More Cash for Clunkers, But What About Eco Benefits?
Less than one week after it launched, the Car Allowance Rebate System—or
“Cash For Clunkers“—has almost run through its $1 billion in funding. Congressional leaders scrambled Friday to extend the program before the
August recess—but Senate leaders like Dianne Feinstein of California may
be reluctant to add further money to a program many felt had lost its environmental benefits.
The House of Representatives passed a $2 billion extension in a decisive
vote, but as the bill moves to the Senate, it’s unclear whether that
amount will be changed or where the money will come from. The House legislation
aims to use funds previously designated for renewable energy projects as part of President Obama’s stimulus bill.
White House spokesman Robert Gibbs assured reporters that enough money was
left to last through the weekend. But later that same evening the National Automobile Dealers Association advised its members to suspend their participation in the program until further notice.

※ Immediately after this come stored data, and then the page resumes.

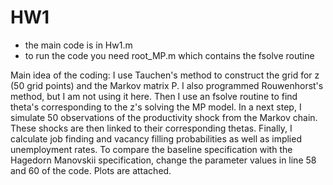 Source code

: # HW1

- the main code is in Hw1.m 
- to run the code you need root_MP.m which contains the fsolve routine

Main idea of the coding: I use Tauchen's method to construct the grid for z (50 grid points) and the Markov matrix P. I also programmed 
Rouwenhorst's method, but I am not using it here. Then I use an fsolve routine to find theta's corresponding to the z's solving the MP model.
In a next step, I simulate 50 observations of the productivity shock from the Markov chain. These shocks are then linked to their 
corresponding thetas. Finally, I calculate job finding and vacancy filling probabilities as well as implied unemployment rates.
To compare the baseline specification with the Hagedorn Manovskii specification, change the parameter values in line 58 and 60 of the code. Plots are attached. 

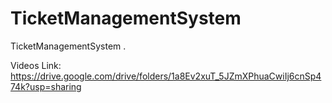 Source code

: # TicketManagementSystem
TicketManagementSystem
.

Videos Link: https://drive.google.com/drive/folders/1a8Ev2xuT_5JZmXPhuaCwiIj6cnSp474k?usp=sharing

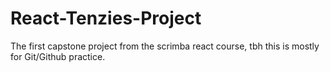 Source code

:# React-Tenzies-Project
The first capstone project from the scrimba react course, tbh this is mostly for Git/Github practice.

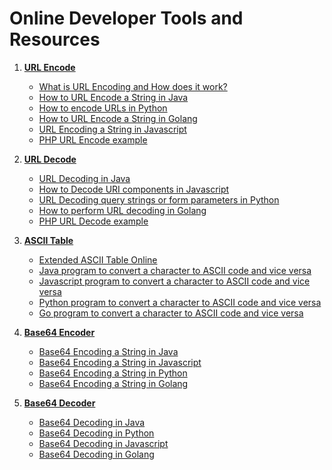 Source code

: # Online Developer Tools and Resources

1. **[URL Encode](https://www.urlencoder.io)**

    + [What is URL Encoding and How does it work?](https://www.urlencoder.io/learn/)
    + [How to URL Encode a String in Java](https://www.urlencoder.io/java/)
    + [How to encode URLs in Python](https://www.urlencoder.io/python/)
    + [How to URL Encode a String in Golang](https://www.urlencoder.io/golang/)
    + [URL Encoding a String in Javascript](https://www.urlencoder.io/javascript/) 
    + [PHP URL Encode example](https://www.urlencoder.io/php/)

2. **[URL Decode](https://www.urldecoder.io)**

    + [URL Decoding in Java](https://www.urldecoder.io/java/)
    + [How to Decode URI components in Javascript](https://www.urldecoder.io/javascript/)
    + [URL Decoding query strings or form parameters in Python](https://www.urldecoder.io/python/)
    + [How to perform URL decoding in Golang](https://www.urldecoder.io/golang/)
    + [PHP URL Decode example](https://www.urldecoder.io/php/)

3. **[ASCII Table](https://www.asciitable.xyz)**

    + [Extended ASCII Table Online](https://www.asciitable.xyz/extended/)
    + [Java program to convert a character to ASCII code and vice versa](https://www.asciitable.xyz/java-program-convert-string-character-to-ascii-code/)
    + [Javascript program to convert a character to ASCII code and vice versa](https://www.asciitable.xyz/javascript-program-convert-string-character-to-ascii-code/)
    + [Python program to convert a character to ASCII code and vice versa](https://www.asciitable.xyz/python-program-convert-string-character-to-ascii-code/)
    + [Go program to convert a character to ASCII code and vice versa](https://www.asciitable.xyz/golang-program-convert-string-character-to-ascii-code/)

4. **[Base64 Encoder](https://www.base64encoder.io)**    

    + [Base64 Encoding a String in Java](https://www.base64encoder.io/java/)
    + [Base64 Encoding a String in Javascript](https://www.base64encoder.io/javascript/)
    + [Base64 Encoding a String in Python](https://www.base64encoder.io/python/)
    + [Base64 Encoding a String in Golang](https://www.base64encoder.io/golang/)

5. **[Base64 Decoder](https://www.base64decoder.io/)**

    + [Base64 Decoding in Java](https://www.base64decoder.io/java/)
    + [Base64 Decoding in Python](https://www.base64decoder.io/python/)
    + [Base64 Decoding in Javascript](https://www.base64decoder.io/javascript/)
    + [Base64 Decoding in Golang](https://www.base64decoder.io/golang/) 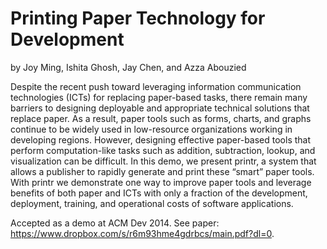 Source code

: # Printing Paper Technology for Development
by Joy Ming, Ishita Ghosh, Jay Chen, and Azza Abouzied

Despite the recent push toward leveraging information communication technologies (ICTs)
for replacing paper-based tasks, there remain many barriers to designing deployable
and appropriate technical solutions that replace paper. As a result, paper tools
such as forms, charts, and graphs continue to be widely used in low-resource 
organizations working in developing regions. However, designing effective paper-based tools 
that perform computation-like tasks such as addition, subtraction, lookup, and visualization 
can be difficult. In this demo, we present printr, a system that allows a publisher to rapidly 
generate and print these “smart” paper tools. With printr we demonstrate one way to improve paper 
tools and leverage benefits of both paper and ICTs with only a fraction of the development, deployment, 
training, and operational costs of software applications.

Accepted as a demo at ACM Dev 2014. See paper: https://www.dropbox.com/s/r6m93hme4gdrbcs/main.pdf?dl=0.

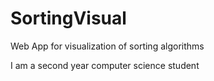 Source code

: # SortingVisual
Web App for visualization of sorting algorithms

I am a second year computer science student
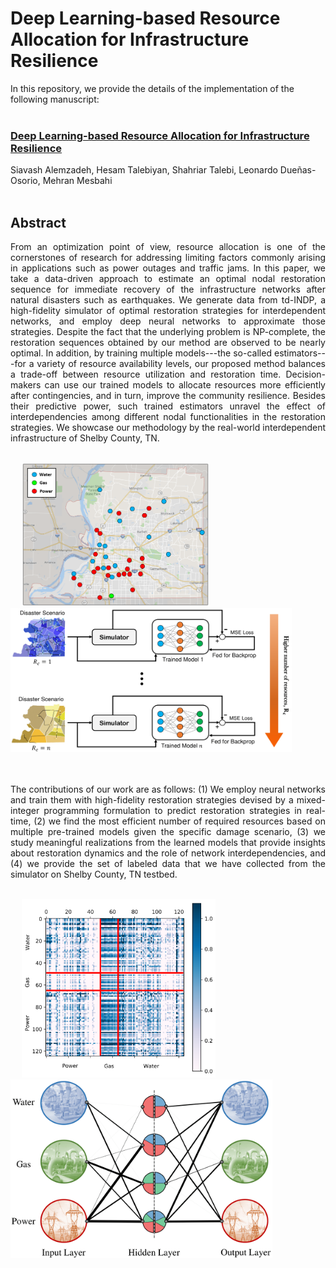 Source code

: # Deep Learning-based Resource Allocation for Infrastructure Resilience


In this repository, we provide the details of the implementation of the following manuscript: <br> <br>


### [Deep Learning-based Resource Allocation for Infrastructure Resilience](https://arxiv.org/abs/2007.05880)

Siavash Alemzadeh, Hesam Talebiyan, Shahriar Talebi, Leonardo Due&#241;as-Osorio, Mehran Mesbahi <br> <br>

## Abstract

<div align="justify"> From an optimization point of view, resource allocation is one of the cornerstones of research for addressing limiting factors commonly arising in applications such as power outages and traffic jams. In this paper, we take a data-driven approach to estimate an optimal nodal restoration sequence for immediate recovery of the infrastructure networks after natural disasters such as earthquakes. We generate data from td-INDP, a high-fidelity simulator of optimal restoration strategies for interdependent networks, and employ deep neural networks to approximate those strategies. Despite the fact that the underlying problem is NP-complete, the restoration sequences obtained by our method are observed to be nearly optimal. In addition, by training multiple models---the so-called estimators---for a variety of resource availability levels, our proposed method balances a trade-off between resource utilization and restoration time. Decision-makers can use our trained models to allocate resources more efficiently after contingencies, and in turn, improve the community resilience. Besides their predictive power, such trained estimators unravel the effect of interdependencies among different nodal functionalities in the restoration strategies. We showcase our methodology by the real-world interdependent infrastructure of Shelby County, TN. </div> <br>

<p float="left">
  &emsp;
  <img src=Figures/Map.PNG width="300" height="230" />
  &emsp; &emsp;
  <img src=Figures/Scheme.png width="450" height="230" />
</p> <br> <br>

<div align="justify"> The contributions of our work are as follows: (1) We employ neural networks and train them with high-fidelity restoration strategies devised by a mixed-integer programming formulation to predict restoration strategies in real-time, (2) we find the most efficient number of required resources based on multiple pre-trained models given the specific damage scenario, (3) we study meaningful realizations from the learned models that provide insights about restoration dynamics and the role of network interdependencies, and (4) we provide the set of labeled data that we have collected from the simulator on Shelby County, TN testbed. </div> <br>

<p float="left">
  &emsp;
  <img src=Figures/Matrix.png width="310" height="286" />
  &emsp; &emsp;
  <img src=Figures/NN.png width="419" height="286" />
</p> <br> <br>
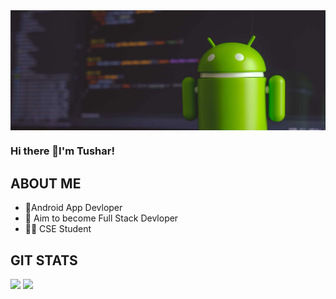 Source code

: <img align="center" src="https://raw.githubusercontent.com/TusharB4321/TusharB4321/main/banner.jpg"/>

### Hi there 👋I'm Tushar!

## ABOUT ME

- 📱Android App Devloper
- 🧿 Aim to become Full Stack Devloper
- 👨‍💻 CSE Student

## GIT STATS

<img src="https://github-readme-stats.vercel.app/api?username=TusharB4321&&show_icons=true&count_private=true&theme=radical"/>
<img src="https://github-readme-streak-stats.herokuapp.com/?user=TusharB4321&theme=radical"/>




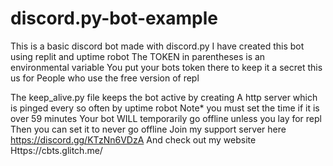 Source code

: # discord.py-bot-example
This is a basic discord bot made with discord.py 
I have created this bot using replit and uptime robot 
The TOKEN in parentheses is an environmental variable 
You put your bots token there to keep it a secret this us for
People who use the free version of repl 

The keep_alive.py file keeps the bot active by creating 
A http server which is pinged every so often by uptime robot
Note* you must set the time if it is over 59 minutes
Your bot WILL temporarily go offline unless you lay for repl
Then you can set it to never go offline 
Join my support server here https://discord.gg/KTzNn6VDzA 
And check out my website 
Https://cbts.glitch.me/

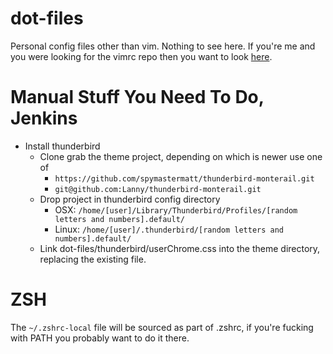 # dot-files
Personal config files other than vim. Nothing to see here. If you're me and you were looking for the vimrc repo then you want to look [here](https://github.com/Lanny/dot-vim).

# Manual Stuff You Need To Do, Jenkins
- Install thunderbird
  - Clone grab the theme project, depending on which is newer use one of
    - `https://github.com/spymastermatt/thunderbird-monterail.git`
    - `git@github.com:Lanny/thunderbird-monterail.git`
  - Drop project in thunderbird config directory
    - OSX: `/home/[user]/Library/Thunderbird/Profiles/[random letters and numbers].default/`
    - Linux: `/home/[user]/.thunderbird/[random letters and numbers].default/`
  - Link dot-files/thunderbird/userChrome.css into the theme directory, replacing the existing file.

# ZSH
The `~/.zshrc-local` file will be sourced as part of .zshrc, if you're fucking with PATH you probably want to do it there.
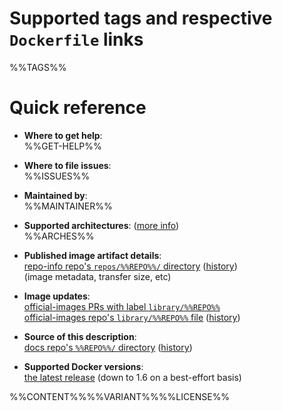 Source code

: # Supported tags and respective `Dockerfile` links

%%TAGS%%

# Quick reference

-	**Where to get help**:  
	%%GET-HELP%%

-	**Where to file issues**:  
	%%ISSUES%%

-	**Maintained by**:  
	%%MAINTAINER%%

-	**Supported architectures**: ([more info](https://github.com/docker-library/official-images#architectures-other-than-amd64))  
	%%ARCHES%%

-	**Published image artifact details**:  
	[repo-info repo's `repos/%%REPO%%/` directory](https://github.com/docker-library/repo-info/blob/master/repos/%%REPO%%) ([history](https://github.com/docker-library/repo-info/commits/master/repos/%%REPO%%))  
	(image metadata, transfer size, etc)

-	**Image updates**:  
	[official-images PRs with label `library/%%REPO%%`](https://github.com/docker-library/official-images/pulls?q=label%3Alibrary%2F%%REPO%%)  
	[official-images repo's `library/%%REPO%%` file](https://github.com/docker-library/official-images/blob/master/library/%%REPO%%) ([history](https://github.com/docker-library/official-images/commits/master/library/%%REPO%%))

-	**Source of this description**:  
	[docs repo's `%%REPO%%/` directory](https://github.com/docker-library/docs/tree/master/%%REPO%%) ([history](https://github.com/docker-library/docs/commits/master/%%REPO%%))

-	**Supported Docker versions**:  
	[the latest release](https://github.com/docker/docker-ce/releases/latest) (down to 1.6 on a best-effort basis)

%%CONTENT%%%%VARIANT%%%%LICENSE%%
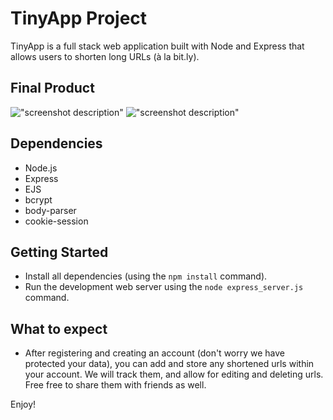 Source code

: # TinyApp Project

TinyApp is a full stack web application built with Node and Express that allows users to shorten long URLs (à la bit.ly).

## Final Product

!["screenshot description"](#)
!["screenshot description"](#)

## Dependencies

- Node.js
- Express
- EJS
- bcrypt
- body-parser
- cookie-session

## Getting Started

- Install all dependencies (using the `npm install` command).
- Run the development web server using the `node express_server.js` command.

## What to expect

- After registering and creating an account (don't worry we have protected your data), you can add and store any shortened urls within your account. We will track them, and allow for editing and deleting urls. Free free to share them with friends as well.

Enjoy! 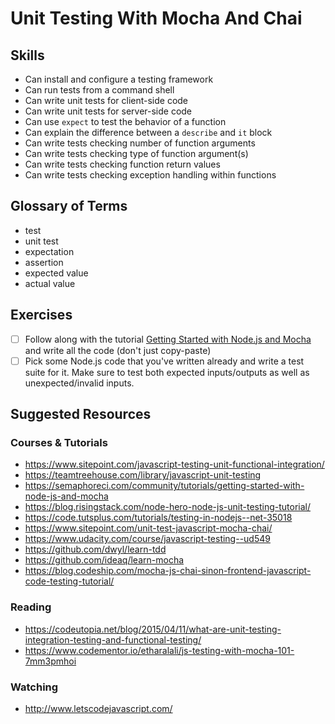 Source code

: # Unit Testing With Mocha And Chai

## Skills

- Can install and configure a testing framework
- Can run tests from a command shell
- Can write unit tests for client-side code
- Can write unit tests for server-side code
- Can use `expect` to test the behavior of a function
- Can explain the difference between a `describe` and `it` block
- Can write tests checking number of function arguments
- Can write tests checking type of function argument(s)
- Can write tests checking function return values
- Can write tests checking exception handling within functions

## Glossary of Terms

- test
- unit test
- expectation
- assertion
- expected value
- actual value

## Exercises

- [ ] Follow along with the tutorial [Getting Started with Node.js and Mocha](https://semaphoreci.com/community/tutorials/getting-started-with-node-js-and-mocha) and write all the code (don't just copy-paste)
- [ ] Pick some Node.js code that you've written already and write a test suite for it. Make sure to test both expected inputs/outputs as well as unexpected/invalid inputs.

## Suggested Resources

### Courses & Tutorials
- https://www.sitepoint.com/javascript-testing-unit-functional-integration/
- https://teamtreehouse.com/library/javascript-unit-testing
- https://semaphoreci.com/community/tutorials/getting-started-with-node-js-and-mocha
- https://blog.risingstack.com/node-hero-node-js-unit-testing-tutorial/
- https://code.tutsplus.com/tutorials/testing-in-nodejs--net-35018
- https://www.sitepoint.com/unit-test-javascript-mocha-chai/
- https://www.udacity.com/course/javascript-testing--ud549
- https://github.com/dwyl/learn-tdd
- https://github.com/ideaq/learn-mocha
- https://blog.codeship.com/mocha-js-chai-sinon-frontend-javascript-code-testing-tutorial/

### Reading
- https://codeutopia.net/blog/2015/04/11/what-are-unit-testing-integration-testing-and-functional-testing/
- https://www.codementor.io/etharalali/js-testing-with-mocha-101-7mm3pmhoi

### Watching
- http://www.letscodejavascript.com/
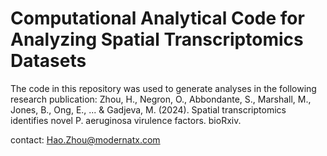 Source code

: # Computational Analytical Code for Analyzing Spatial Transcriptomics Datasets

The code in this repository was used to generate analyses in the following research publication:
Zhou, H., Negron, O., Abbondante, S., Marshall, M., Jones, B., Ong, E., ... & Gadjeva, M. (2024). Spatial transcriptomics identifies novel P. aeruginosa virulence factors. bioRxiv.

contact: Hao.Zhou@modernatx.com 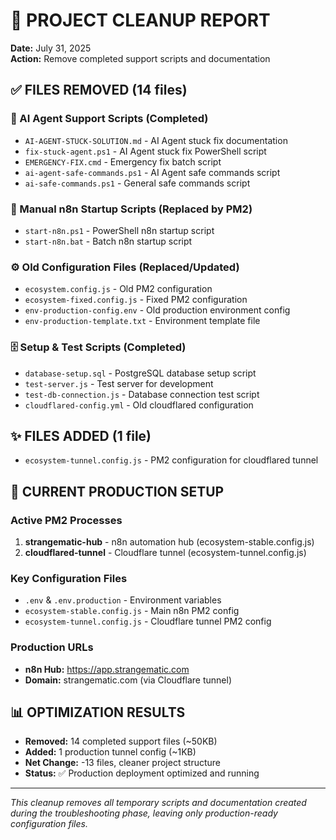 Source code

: # 🧹 PROJECT CLEANUP REPORT
**Date:** July 31, 2025  
**Action:** Remove completed support scripts and documentation

## ✅ FILES REMOVED (14 files)

### 🚨 AI Agent Support Scripts (Completed)
- `AI-AGENT-STUCK-SOLUTION.md` - AI Agent stuck fix documentation  
- `fix-stuck-agent.ps1` - AI Agent stuck fix PowerShell script
- `EMERGENCY-FIX.cmd` - Emergency fix batch script
- `ai-agent-safe-commands.ps1` - AI Agent safe commands script
- `ai-safe-commands.ps1` - General safe commands script

### 🚀 Manual n8n Startup Scripts (Replaced by PM2)
- `start-n8n.ps1` - PowerShell n8n startup script
- `start-n8n.bat` - Batch n8n startup script

### ⚙️ Old Configuration Files (Replaced/Updated)
- `ecosystem.config.js` - Old PM2 configuration
- `ecosystem-fixed.config.js` - Fixed PM2 configuration  
- `env-production-config.env` - Old production environment config
- `env-production-template.txt` - Environment template file

### 🗄️ Setup & Test Scripts (Completed)
- `database-setup.sql` - PostgreSQL database setup script
- `test-server.js` - Test server for development
- `test-db-connection.js` - Database connection test script
- `cloudflared-config.yml` - Old cloudflared configuration

## ✨ FILES ADDED (1 file)
- `ecosystem-tunnel.config.js` - PM2 configuration for cloudflared tunnel

## 🎯 CURRENT PRODUCTION SETUP

### Active PM2 Processes
1. **strangematic-hub** - n8n automation hub (ecosystem-stable.config.js)
2. **cloudflared-tunnel** - Cloudflare tunnel (ecosystem-tunnel.config.js)

### Key Configuration Files  
- `.env` & `.env.production` - Environment variables
- `ecosystem-stable.config.js` - Main n8n PM2 config
- `ecosystem-tunnel.config.js` - Cloudflare tunnel PM2 config

### Production URLs
- **n8n Hub:** https://app.strangematic.com
- **Domain:** strangematic.com (via Cloudflare tunnel)

## 📊 OPTIMIZATION RESULTS
- **Removed:** 14 completed support files (~50KB)
- **Added:** 1 production tunnel config (~1KB)  
- **Net Change:** -13 files, cleaner project structure
- **Status:** ✅ Production deployment optimized and running

---
*This cleanup removes all temporary scripts and documentation created during the troubleshooting phase, leaving only production-ready configuration files.*
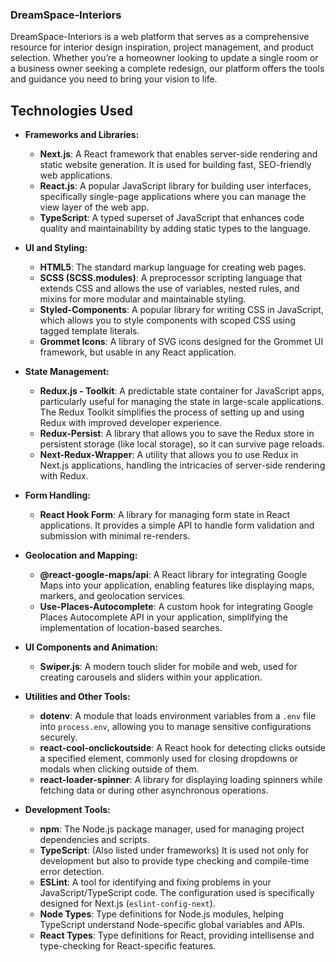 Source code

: 
<h3>DreamSpace-Interiors</h3>

<p>DreamSpace-Interiors is a web platform that serves as a comprehensive resource for interior design inspiration, project management, and product selection. Whether you’re a homeowner looking to update a single room or a business owner seeking a complete redesign, our platform offers the tools and guidance you need to bring your vision to life. </p>

## Technologies Used

- **Frameworks and Libraries:**
  - **Next.js**: A React framework that enables server-side rendering and static website generation. It is used for building fast, SEO-friendly web applications.
  - **React.js**: A popular JavaScript library for building user interfaces, specifically single-page applications where you can manage the view layer of the web app.
  - **TypeScript**: A typed superset of JavaScript that enhances code quality and maintainability by adding static types to the language.

- **UI and Styling:**
  - **HTML5**: The standard markup language for creating web pages.
  - **SCSS (SCSS.modules)**: A preprocessor scripting language that extends CSS and allows the use of variables, nested rules, and mixins for more modular and maintainable styling.
  - **Styled-Components**: A popular library for writing CSS in JavaScript, which allows you to style components with scoped CSS using tagged template literals.
  - **Grommet Icons**: A library of SVG icons designed for the Grommet UI framework, but usable in any React application.

- **State Management:**
  - **Redux.js - Toolkit**: A predictable state container for JavaScript apps, particularly useful for managing the state in large-scale applications. The Redux Toolkit simplifies the process of setting up and using Redux with improved developer experience.
  - **Redux-Persist**: A library that allows you to save the Redux store in persistent storage (like local storage), so it can survive page reloads.
  - **Next-Redux-Wrapper**: A utility that allows you to use Redux in Next.js applications, handling the intricacies of server-side rendering with Redux.

- **Form Handling:**
  - **React Hook Form**: A library for managing form state in React applications. It provides a simple API to handle form validation and submission with minimal re-renders.

- **Geolocation and Mapping:**
  - **@react-google-maps/api**: A React library for integrating Google Maps into your application, enabling features like displaying maps, markers, and geolocation services.
  - **Use-Places-Autocomplete**: A custom hook for integrating Google Places Autocomplete API in your application, simplifying the implementation of location-based searches.

- **UI Components and Animation:**
  - **Swiper.js**: A modern touch slider for mobile and web, used for creating carousels and sliders within your application.

- **Utilities and Other Tools:**
  - **dotenv**: A module that loads environment variables from a `.env` file into `process.env`, allowing you to manage sensitive configurations securely.
  - **react-cool-onclickoutside**: A React hook for detecting clicks outside a specified element, commonly used for closing dropdowns or modals when clicking outside of them.
  - **react-loader-spinner**: A library for displaying loading spinners while fetching data or during other asynchronous operations.

- **Development Tools:**
  - **npm**: The Node.js package manager, used for managing project dependencies and scripts.
  - **TypeScript**: (Also listed under frameworks) It is used not only for development but also to provide type checking and compile-time error detection.
  - **ESLint**: A tool for identifying and fixing problems in your JavaScript/TypeScript code. The configuration used is specifically designed for Next.js (`eslint-config-next`).
  - **Node Types**: Type definitions for Node.js modules, helping TypeScript understand Node-specific global variables and APIs.
  - **React Types**: Type definitions for React, providing intellisense and type-checking for React-specific features.
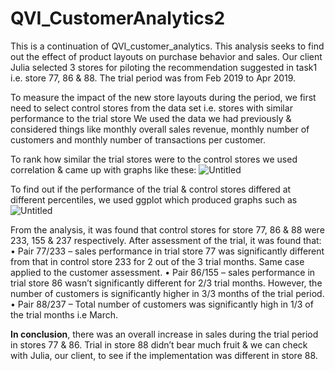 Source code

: # QVI_CustomerAnalytics2
This is a continuation of QVI_customer_analytics. This analysis seeks to find out the effect of product layouts on purchase behavior and sales. 
Our client Julia selected 3 stores for piloting the recommendation suggested in task1 i.e. store 77, 86 & 88. The trial period was from Feb 2019 to Apr 2019.

To measure the impact of the new store layouts during the period, we first need to select control stores from the data set i.e. stores with similar performance to the trial store
We used the data we had previously & considered things like monthly overall sales revenue, monthly number of customers and monthly number of transactions per customer. 

To rank how similar the trial stores were to the control stores we used correlation & came up with graphs like these:
![Untitled](https://github.com/Benazir023/QVI_CustomerAnalytics2/assets/123881327/aa19fed5-d0bf-4029-8b0e-ed4a3db53835)

To find out if the performance of the trial & control stores differed at different percentiles, we used ggplot which produced graphs such as
![Untitled](https://github.com/Benazir023/QVI_CustomerAnalytics2/assets/123881327/56992207-0d62-43df-aedd-09b071522297)

From the analysis, it was found that control stores for store 77, 86 & 88 were 233, 155 & 237 respectively. After assessment of the trial, it was found that:
•	Pair 77/233 – sales performance in trial store 77 was significantly different from that in control store 233 for 2 out of the 3 trial months. Same case applied to the customer assessment. 
•	Pair 86/155 – sales performance in trial store 86 wasn’t significantly different for 2/3 trial months. However, the number of customers is significantly higher in 3/3 months of the trial period.
•	Pair 88/237 – Total number of customers was significantly high in 1/3 of the trial months i.e March. 

**In conclusion**, there was an overall increase in sales during the trial period in stores 77 & 86. Trial in store 88 didn’t bear much fruit & we can check with Julia, our client, to see if the implementation was different in store 88.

In a joint statement with Republican Senator Susan Collins of Maine, Senator Dianne Feinstein demanded that any extension of the program include higher levels of fuel economy improvements, as well as vouchers to help lower-income drivers purchase fuel-efficient used cars. The two Senators have also requested figures from the Department of Transportation that might shed some light on the environmental effectiveness of CARS.
Currently, consumers must trade in a car getting 18 mpg or less EPA combined city/highway rating—or SUVs and light trucks that number is 16 mpg. For a mileage improvement 4 mph, consumers can receive a voucher from the dealership for $3,500 towards a new car. An improvement of 10 mpg qualifies for a $4,500 voucher.
It remains to be seen whether the Senate will agree to Feinstein and
Collins’s demands, or if the White House is eager to reallocate such a
significant portion of the money many had called President Obama’s “Green
New Deal.” But with activists already crying foul over the original
CARS program, any permanent reallocation of renewable energy funds to
boost an industry so long at odds with environmentalists, is likely to
lead to a fight in the Senate.
An extension could fail to get out of the Senate because an unlikely coalition of fiscal conservatives and liberal Democrats aren’t interested in providing more subsidies to automakers. Senator John McCain is said to be considering a procedural block on Monday’s vote, making every Democratic vote essential to the survival of CARS. If the existing environmental benefits of the program can be both established and enhanced, as Senator Feinstein has called for, the bill’s chances could greatly improve.